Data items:
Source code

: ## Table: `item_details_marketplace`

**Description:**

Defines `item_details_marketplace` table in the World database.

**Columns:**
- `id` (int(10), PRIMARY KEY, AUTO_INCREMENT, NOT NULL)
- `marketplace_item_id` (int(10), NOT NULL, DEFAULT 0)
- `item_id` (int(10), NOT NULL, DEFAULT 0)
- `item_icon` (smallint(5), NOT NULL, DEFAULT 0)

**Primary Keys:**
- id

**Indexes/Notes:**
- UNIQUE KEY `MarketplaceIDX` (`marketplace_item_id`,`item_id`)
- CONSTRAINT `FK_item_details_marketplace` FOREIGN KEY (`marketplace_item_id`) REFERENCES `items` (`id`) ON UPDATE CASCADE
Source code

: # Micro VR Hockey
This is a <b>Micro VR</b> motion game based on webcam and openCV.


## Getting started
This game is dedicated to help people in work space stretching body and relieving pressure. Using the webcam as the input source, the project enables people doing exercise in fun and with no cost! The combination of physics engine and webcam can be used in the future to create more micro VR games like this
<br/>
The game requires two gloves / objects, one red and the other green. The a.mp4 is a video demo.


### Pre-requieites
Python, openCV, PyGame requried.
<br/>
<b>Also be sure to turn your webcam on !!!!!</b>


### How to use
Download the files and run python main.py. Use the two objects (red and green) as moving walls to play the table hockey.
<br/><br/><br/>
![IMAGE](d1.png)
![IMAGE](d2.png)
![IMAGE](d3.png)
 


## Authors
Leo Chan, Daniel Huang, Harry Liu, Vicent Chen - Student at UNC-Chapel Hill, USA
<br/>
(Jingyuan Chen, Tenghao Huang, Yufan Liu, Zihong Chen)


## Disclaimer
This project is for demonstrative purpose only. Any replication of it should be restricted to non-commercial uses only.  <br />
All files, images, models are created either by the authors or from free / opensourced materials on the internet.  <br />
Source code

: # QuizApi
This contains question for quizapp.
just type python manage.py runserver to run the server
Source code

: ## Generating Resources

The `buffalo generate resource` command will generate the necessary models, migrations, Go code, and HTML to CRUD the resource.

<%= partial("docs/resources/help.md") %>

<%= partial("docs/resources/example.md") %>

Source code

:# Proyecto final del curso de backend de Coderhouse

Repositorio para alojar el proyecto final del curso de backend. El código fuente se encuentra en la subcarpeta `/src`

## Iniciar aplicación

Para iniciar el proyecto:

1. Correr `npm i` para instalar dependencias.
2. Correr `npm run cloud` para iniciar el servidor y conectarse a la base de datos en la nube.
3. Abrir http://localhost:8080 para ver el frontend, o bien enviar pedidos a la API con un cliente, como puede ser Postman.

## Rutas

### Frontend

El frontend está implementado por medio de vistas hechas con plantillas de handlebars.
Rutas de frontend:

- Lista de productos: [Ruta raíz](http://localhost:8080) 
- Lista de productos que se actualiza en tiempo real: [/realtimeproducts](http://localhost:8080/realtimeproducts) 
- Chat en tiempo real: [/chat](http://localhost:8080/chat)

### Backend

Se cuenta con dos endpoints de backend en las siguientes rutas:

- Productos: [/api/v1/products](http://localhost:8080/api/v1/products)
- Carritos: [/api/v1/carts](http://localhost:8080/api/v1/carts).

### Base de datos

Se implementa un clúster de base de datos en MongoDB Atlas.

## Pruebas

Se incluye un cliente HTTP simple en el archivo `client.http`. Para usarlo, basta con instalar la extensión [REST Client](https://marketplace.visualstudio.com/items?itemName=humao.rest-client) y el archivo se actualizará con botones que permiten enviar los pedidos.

» Task instructions: Word for word, write out each record shown above.

» Written solution:
Source code

: ## Table: `item_details_marketplace`

**Description:**

Defines `item_details_marketplace` table in the World database.

**Columns:**
- `id` (int(10), PRIMARY KEY, AUTO_INCREMENT, NOT NULL)
- `marketplace_item_id` (int(10), NOT NULL, DEFAULT 0)
- `item_id` (int(10), NOT NULL, DEFAULT 0)
- `item_icon` (smallint(5), NOT NULL, DEFAULT 0)

**Primary Keys:**
- id

**Indexes/Notes:**
- UNIQUE KEY `MarketplaceIDX` (`marketplace_item_id`,`item_id`)
- CONSTRAINT `FK_item_details_marketplace` FOREIGN KEY (`marketplace_item_id`) REFERENCES `items` (`id`) ON UPDATE CASCADE
Source code

: # Micro VR Hockey
This is a <b>Micro VR</b> motion game based on webcam and openCV.


## Getting started
This game is dedicated to help people in work space stretching body and relieving pressure. Using the webcam as the input source, the project enables people doing exercise in fun and with no cost! The combination of physics engine and webcam can be used in the future to create more micro VR games like this
<br/>
The game requires two gloves / objects, one red and the other green. The a.mp4 is a video demo.


### Pre-requieites
Python, openCV, PyGame requried.
<br/>
<b>Also be sure to turn your webcam on !!!!!</b>


### How to use
Download the files and run python main.py. Use the two objects (red and green) as moving walls to play the table hockey.
<br/><br/><br/>
![IMAGE](d1.png)
![IMAGE](d2.png)
![IMAGE](d3.png)
 


## Authors
Leo Chan, Daniel Huang, Harry Liu, Vicent Chen - Student at UNC-Chapel Hill, USA
<br/>
(Jingyuan Chen, Tenghao Huang, Yufan Liu, Zihong Chen)


## Disclaimer
This project is for demonstrative purpose only. Any replication of it should be restricted to non-commercial uses only.  <br />
All files, images, models are created either by the authors or from free / opensourced materials on the internet.  <br />
Source code

: # QuizApi
This contains question for quizapp.
just type python manage.py runserver to run the server
Source code

: ## Generating Resources

The `buffalo generate resource` command will generate the necessary models, migrations, Go code, and HTML to CRUD the resource.

<%= partial("docs/resources/help.md") %>

<%= partial("docs/resources/example.md") %>

Source code

:# Proyecto final del curso de backend de Coderhouse

Repositorio para alojar el proyecto final del curso de backend. El código fuente se encuentra en la subcarpeta `/src`

## Iniciar aplicación

Para iniciar el proyecto:

1. Correr `npm i` para instalar dependencias.
2. Correr `npm run cloud` para iniciar el servidor y conectarse a la base de datos en la nube.
3. Abrir http://localhost:8080 para ver el frontend, o bien enviar pedidos a la API con un cliente, como puede ser Postman.

## Rutas

### Frontend

El frontend está implementado por medio de vistas hechas con plantillas de handlebars.
Rutas de frontend:

- Lista de productos: [Ruta raíz](http://localhost:8080) 
- Lista de productos que se actualiza en tiempo real: [/realtimeproducts](http://localhost:8080/realtimeproducts) 
- Chat en tiempo real: [/chat](http://localhost:8080/chat)

### Backend

Se cuenta con dos endpoints de backend en las siguientes rutas:

- Productos: [/api/v1/products](http://localhost:8080/api/v1/products)
- Carritos: [/api/v1/carts](http://localhost:8080/api/v1/carts).

### Base de datos

Se implementa un clúster de base de datos en MongoDB Atlas.

## Pruebas

Se incluye un cliente HTTP simple en el archivo `client.http`. Para usarlo, basta con instalar la extensión [REST Client](https://marketplace.visualstudio.com/items?itemName=humao.rest-client) y el archivo se actualizará con botones que permiten enviar los pedidos.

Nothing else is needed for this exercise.